Asterisk 20.3 (PJSIP) grinds to a halt on concurrent BLF subscriptions

We’re experiencing some issues currently with our Asterisk 20.3 environment (with PJSIP of course). For the better part it runs perfectly fine, except for one little issue: Asterisk practically completely grinds to a halt when there are several concurrent BLF subscriptions.

When there’s a single subscription incoming (as monitored via Asterisk CLI and Wireshark), there is nothing wrong. Our usual Grandstream phones also have this nice habit of only sending the next subscription after the previous has been answered.

But we’re using a softphone application by Acrobits which sends many subscriptions (up to 25) at once. When this happens. Asterisk becomes unusable for at least 30 seconds. If any phone tries to do anything, expect to wait up to 10 seconds before its requests result in any Asterisk dialplan action.

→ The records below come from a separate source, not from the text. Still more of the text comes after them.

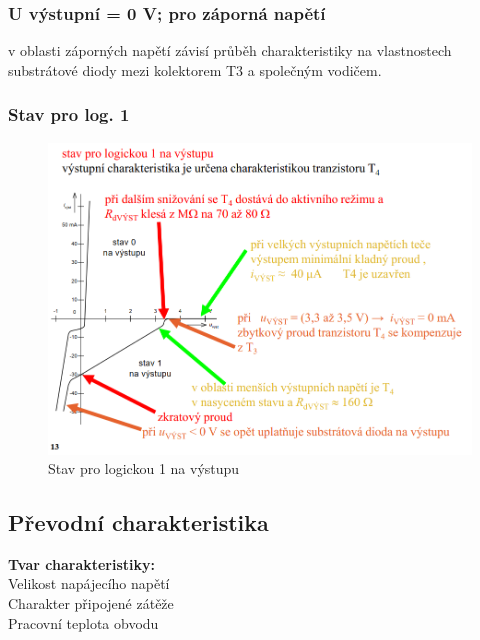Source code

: \subsubsection{U výstupní = 0 V; pro záporná napětí}
v oblasti záporných napětí závisí průběh charakteristiky na vlastnostech substrátové diody mezi kolektorem T3 a společným vodičem.
\newpage
\subsubsection{Stav pro log. 1}  
     \begin{figure}[h]
   \begin{center}
     \includegraphics[scale=0.6]{images/Log1.png}
   \end{center}
   \caption{Stav pro logickou 1 na výstupu}
  \end{figure}
  
\newpage
 \subsection{Převodní charakteristika}
 \textbf{Tvar charakteristiky:}\\
Velikost napájecího napětí\\
Charakter připojené zátěže\\
Pracovní teplota obvodu\\

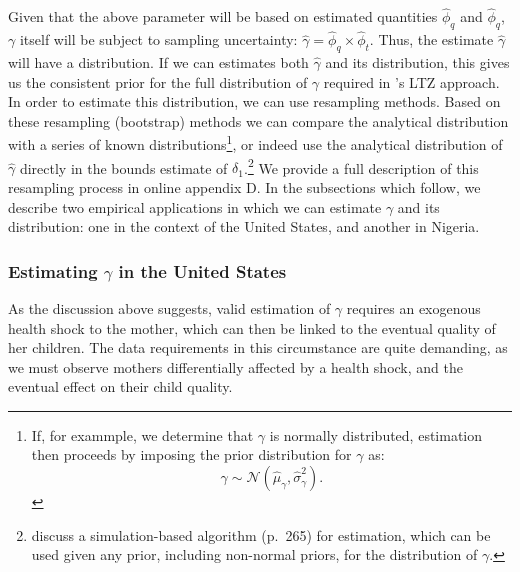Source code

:\documentclass[subeqn]{article}
\begin{document}
\begin{spacing}{1.4}
Given that the above parameter will be based on estimated quantities $\hat\phi_q$
and $\hat\phi_q$, $\gamma$ itself will be subject to sampling uncertainty:
$\hat\gamma = \hat\phi_q\times \hat\phi_t$.  Thus, the estimate $\hat\gamma$ will
have a distribution.  If we can estimates both $\hat\gamma$ and its distribution,
this gives us the consistent prior for the full distribution of $\gamma$ required
in \citeauthor{Conleyetal2012}'s LTZ approach.  In order to estimate this
distribution, we can use resampling methods.  Based on these resampling (bootstrap)
methods we can compare the analytical distribution with a series of known
distributions\footnote{If, for exammple, we determine that $\gamma$ is normally
  distributed, estimation then proceeds by imposing the prior distribution for
  $\gamma$ as:
  \begin{equation}
    \label{TWINeqn:ltz}
    \gamma \sim \mathcal{N}(\hat\mu_\gamma,\hat\sigma^2_\gamma).
  \end{equation}
}, or indeed use the analytical distribution of $\hat\gamma$ directly in the
bounds estimate of $\delta_1$.\footnote{\citet{Conleyetal2012} discuss a
  simulation-based algorithm (p.\ 265) for estimation, which can be used given
  any prior, including non-normal priors, for the distribution of $\gamma$.}
We provide a full description of this resampling process in online appendix
D. In the subsections which follow, we describe two
empirical applications in which we can estimate $\gamma$ and its distribution:
one in the context of the United States, and another in Nigeria.

\subsubsection{Estimating $\gamma$ in the United States}
As the discussion above suggests, valid estimation of $\gamma$ requires an
exogenous health shock to the mother, which can then be linked to the eventual
quality of her children.  The data requirements in this circumstance are quite
demanding, as we must observe mothers differentially affected by a health shock,
and the eventual effect on their child quality.


\end{spacing}
\end{document}
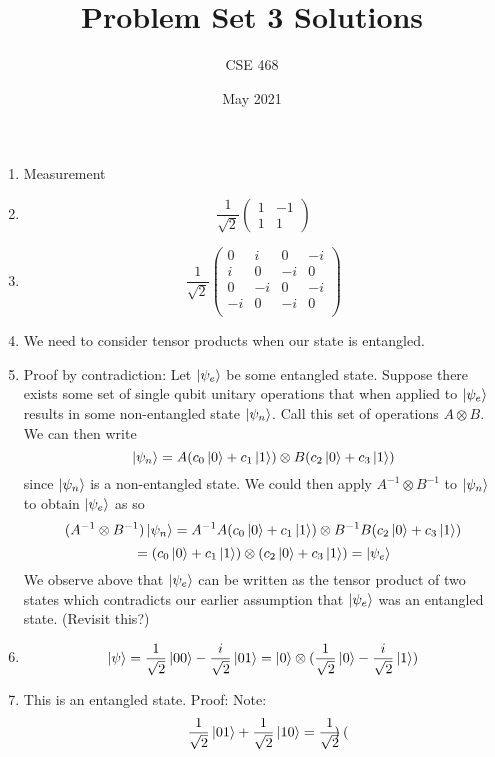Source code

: \documentclass[12pt]{article}
\title{Problem Set 3 Solutions}
\author{CSE 468}
\date{May 2021}
\begin{document}
\maketitle

\begin{enumerate}[font=\bfseries]
    \item Measurement
    \item \[ \frac{1}{\sqrt{2}}\begin{pmatrix}
        1 & -1 \\
        1 & 1
        \end{pmatrix}
        \]
    \item \[ \frac{1}{\sqrt{2}}\begin{pmatrix}
        0 & i & 0 & -i \\
        i & 0 & -i & 0 \\
        0 & -i & 0 & -i \\
        -i & 0 & -i & 0 \\
        \end{pmatrix}
        \]
    \item We need to consider tensor products when our state is entangled.
    \item Proof by contradiction: Let $\ket{\psi_e}$ be some entangled state. Suppose there exists some set of single qubit unitary operations that when applied to $\ket{\psi_e}$ results in some non-entangled state $\ket{\psi_n}$. Call this set of operations $A \otimes B$. We can then write
    \[\ket{\psi_n} = A(c_0\ket{0}+c_1\ket{1}) \otimes B(c_2\ket{0}+c_3\ket{1})\]
    since $\ket{\psi_n}$ is a non-entangled state. We could then apply $A^{-1} \otimes B^{-1}$ to $\ket{\psi_n}$ to obtain $\ket{\psi_e}$ as so
    \[(A^{-1} \otimes B^{-1})\ket{\psi_n} = A^{-1}A(c_0\ket{0}+c_1\ket{1}) \otimes B^{-1}B(c_2\ket{0}+c_3\ket{1})\]
    \[= (c_0\ket{0}+c_1\ket{1}) \otimes (c_2\ket{0}+c_3\ket{1}) = \ket{\psi_e}\]
    We observe above that $\ket{\psi_e}$ can be written as the tensor product of two states which contradicts our earlier assumption that $\ket{\psi_e}$ was an entangled state. (Revisit this?)
    \item \[\ket{\psi} = \frac{1}{\sqrt{2}}\ket{00} - \frac{i}{\sqrt{2}}\ket{01} = \ket{0} \otimes (\frac{1}{\sqrt{2}}\ket{0} - \frac{i}{\sqrt{2}}\ket{1})\]
    \item This is an entangled state. Proof: Note:
    \[\frac{1}{\sqrt{2}}\ket{01} + \frac{1}{\sqrt{2}}\ket{10} = 
            \frac{1}{\sqrt{2}}
            \begin{pmatrix}

\end{pmatrix}\]
\end{enumerate}
\end{document}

In our production environment we’re mostly running Asterisk 16. In those instances this is not an issue at all. I’ve been scrolling through changelogs concerning this, but haven’t found anything so far.

Is anyone else experiencing issues like this? Has something changed in PJSIP concerning BLF subscriptions?

I have a couple of log files which were made on a machine with this issue, however this is a live machine, so there’s too much noise and private data in these logs. Will try to reproduce and create clean log files on a seperate machine and will post those a.s.a.p.

I hope someone can verify the issue or maybe point me in the right direction if the error is ours. Thanks in advance!

[Update #1]
I tried recreating this same issue on a clone of the VM where we ran into the problem. However there no issues were present. So it’s related to the amount of traffic on the live environment. Is there a way to share logs without exposing these to the entirety of the www?

[Update #2]
Downgrading from Asterisk 20.3 to 20.2.1 seems to have resolved the issue, as per suggestion of jcolp. Seems to have been related to the PJSIP update in 20.3.

There’s been no reports of this and I haven’t seen anything elsewhere. Within Asterisk there hasn’t been any major changes to subscriptions, aside from some changes to handle the latest version of PJSIP that we updated to. You could try rolling back to an earlier Asterisk 20 and seeing if the update to the latest PJSIP is what caused it.

A deadlock backtrace[1] would also show what everything is doing inside of Asterisk.

[1] Getting a Backtrace - Asterisk Project - Asterisk Project Wiki.

We’re on 20.1 (with 20.3 in testing) but since around 18.something we’ve had a really obscure issue that has something to do with state/hint subscriptions in where Asterisk will completely stop processing calls and even killing it manually can take up to 5 minutes.

Unfortunately, we haven’t been able to catch it in the act and it happens weeks or months apart but it’s definitely an issue. I’ve hesitated bringing it up because we just don’t have any data.

About the only thing that we can find, and it does NOT line up with the event, is stasis manager errors where our ami queues reach 3000 tasks. We see this several times a day on various servers but it doesn’t seem to impact anything.

By the time it gets to me the servers have typically been restarted :frowning:

Thanks for the quick reply jcolp! I’ve downgraded to 20.2.1 and the issue seems to have vanished. So it looks like its PJSIP related indeed. I’ll stick to 20.2.1 for now and monitor it during further testing.

The deadlock backtraces weren’t applicable I think because Asterisk never really crashed but just slowed down to near zero for a while after which it came back up to speed. Good to have that doc at hand though - thanks.

bkervaski that problem sounds eerily similar on some level. However killing Asterisk manually was never really an issue with our situation as I recall. We are having a similar other issue where Asterisk becomes unresponsive because of (what seems) an overabundance of memory usage. That was one of the primary reasons why we are looking into upgrading to Asterisk 20 (LTS)

A deadlock backtrace shows what is going on at the point the backtrace is taken, which can shed light on what exactly is going on.

This topic was automatically closed 30 days after the last reply. New replies are no longer allowed.